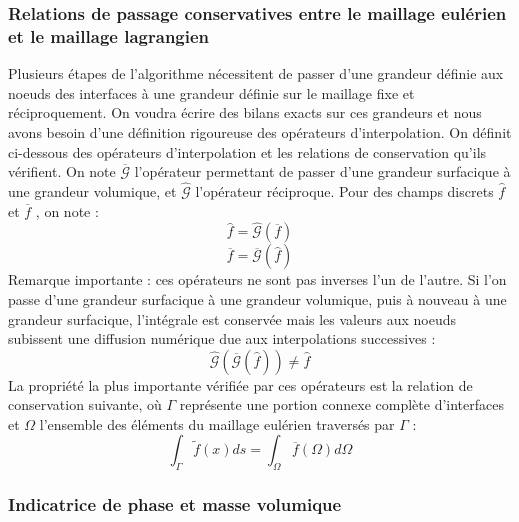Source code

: \subsubsection{Relations de passage conservatives entre le maillage eul\'erien et le maillage lagrangien}
Plusieurs \'etapes de l'algorithme n\'ecessitent de passer d'une grandeur d\'efinie aux noeuds des interfaces à une grandeur d\'efinie sur le maillage fixe et r\'eciproquement.
On voudra \'ecrire des bilans exacts sur ces grandeurs et nous avons besoin d'une d\'efinition rigoureuse des op\'erateurs d'interpolation. On d\'efinit ci-dessous
des op\'erateurs d'interpolation et les relations de conservation qu'ils v\'erifient.
On note $\overline{\mathcal{G}}$ l'op\'erateur permettant de passer d'une grandeur surfacique \`a une grandeur volumique, et $\hat{\mathcal{G}}$ l'op\'erateur r\'eciproque. Pour des champs discrets $\hat{f}$ et $\overline{f}$ , on note :
\begin{equation}
\hat{f} = \hat{\mathcal{G}}(\overline{f})
\end{equation}
\begin{equation}
\overline{f} = \overline{\mathcal{G}}(\hat{f})
\end{equation}
Remarque importante : ces op\'erateurs ne sont pas inverses l'un de l'autre. Si l'on passe d'une grandeur surfacique \`a une grandeur volumique, puis \`a nouveau \`a une grandeur surfacique, l'int\'egrale est conserv\'ee mais les valeurs aux noeuds subissent une diffusion num\'erique due aux interpolations successives :
\begin{equation}
\hat{\mathcal{G}} \left( \overline{\mathcal{G}} \left( \hat{f} \right) \right) \neq  
\hat{f} 
\end{equation}
La propri\'et\'e la plus importante v\'erifi\'ee par ces op\'erateurs est la relation de conservation suivante, o\`u $\Gamma$ repr\'esente une portion connexe compl\`ete d'interfaces et $\Omega$ l'ensemble des \'el\'ements du maillage eul\'erien travers\'es par $\Gamma$ :
\begin{equation}
\int_{\Gamma} \tilde{f}(x) ds = \int_{\Omega} \overline{f}(\Omega) d\Omega
\end{equation}

\subsubsection{Indicatrice de phase et masse volumique}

━━━━━━

Extract exactly the lines between the line containing "Remarque importante : ces" and the end of the data, including both.

Solved exercise →
Remarque importante : ces op\'erateurs ne sont pas inverses l'un de l'autre. Si l'on passe d'une grandeur surfacique \`a une grandeur volumique, puis \`a nouveau \`a une grandeur surfacique, l'int\'egrale est conserv\'ee mais les valeurs aux noeuds subissent une diffusion num\'erique due aux interpolations successives :
\begin{equation}
\hat{\mathcal{G}} \left( \overline{\mathcal{G}} \left( \hat{f} \right) \right) \neq  
\hat{f} 
\end{equation}
La propri\'et\'e la plus importante v\'erifi\'ee par ces op\'erateurs est la relation de conservation suivante, o\`u $\Gamma$ repr\'esente une portion connexe compl\`ete d'interfaces et $\Omega$ l'ensemble des \'el\'ements du maillage eul\'erien travers\'es par $\Gamma$ :
\begin{equation}
\int_{\Gamma} \tilde{f}(x) ds = \int_{\Omega} \overline{f}(\Omega) d\Omega
\end{equation}

\subsubsection{Indicatrice de phase et masse volumique}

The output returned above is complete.